Problem description
Given the records below, would you repeat exactly the lines that begin at the one containing "在国外生活和学习可能很困难。" and end at the one containing "Technology can make", inclusive?

Stored data
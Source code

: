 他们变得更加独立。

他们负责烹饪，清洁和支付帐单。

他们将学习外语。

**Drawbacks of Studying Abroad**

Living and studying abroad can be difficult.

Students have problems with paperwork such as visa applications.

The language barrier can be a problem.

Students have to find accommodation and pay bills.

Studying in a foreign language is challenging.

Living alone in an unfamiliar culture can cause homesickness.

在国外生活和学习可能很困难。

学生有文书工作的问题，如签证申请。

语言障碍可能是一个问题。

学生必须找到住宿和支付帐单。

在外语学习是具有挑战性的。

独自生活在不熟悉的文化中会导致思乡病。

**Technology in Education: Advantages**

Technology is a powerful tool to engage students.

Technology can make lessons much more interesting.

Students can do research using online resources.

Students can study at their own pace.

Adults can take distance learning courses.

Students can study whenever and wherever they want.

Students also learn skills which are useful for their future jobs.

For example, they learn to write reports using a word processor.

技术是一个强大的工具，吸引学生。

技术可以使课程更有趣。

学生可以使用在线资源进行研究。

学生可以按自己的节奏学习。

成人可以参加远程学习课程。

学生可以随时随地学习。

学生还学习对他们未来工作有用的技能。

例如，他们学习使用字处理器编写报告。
---
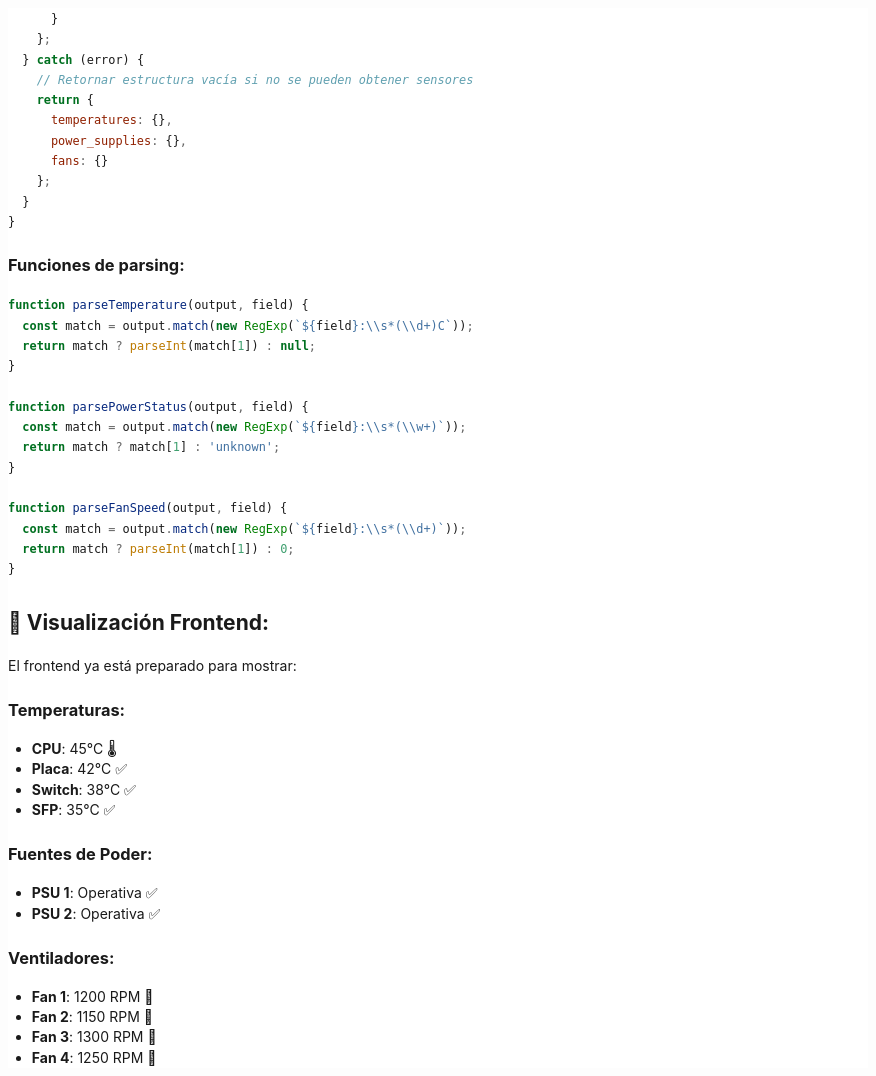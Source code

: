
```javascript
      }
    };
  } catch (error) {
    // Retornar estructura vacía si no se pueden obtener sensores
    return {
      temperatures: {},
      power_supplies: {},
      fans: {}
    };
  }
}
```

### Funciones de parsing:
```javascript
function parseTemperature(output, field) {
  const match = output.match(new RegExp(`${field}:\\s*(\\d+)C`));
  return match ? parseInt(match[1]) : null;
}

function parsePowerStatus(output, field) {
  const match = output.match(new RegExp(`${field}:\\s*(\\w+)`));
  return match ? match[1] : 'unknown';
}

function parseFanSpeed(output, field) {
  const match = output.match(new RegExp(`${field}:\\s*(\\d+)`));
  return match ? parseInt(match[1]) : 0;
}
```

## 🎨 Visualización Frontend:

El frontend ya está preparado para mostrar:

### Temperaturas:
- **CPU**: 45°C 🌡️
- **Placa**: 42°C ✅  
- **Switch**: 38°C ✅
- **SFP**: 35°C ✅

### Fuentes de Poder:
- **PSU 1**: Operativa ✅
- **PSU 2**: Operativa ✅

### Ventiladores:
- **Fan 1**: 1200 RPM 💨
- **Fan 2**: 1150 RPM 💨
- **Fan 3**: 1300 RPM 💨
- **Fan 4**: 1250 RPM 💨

Result below
在国外生活和学习可能很困难。

学生有文书工作的问题，如签证申请。

语言障碍可能是一个问题。

学生必须找到住宿和支付帐单。

在外语学习是具有挑战性的。

独自生活在不熟悉的文化中会导致思乡病。

**Technology in Education: Advantages**

Technology is a powerful tool to engage students.

Technology can make lessons much more interesting.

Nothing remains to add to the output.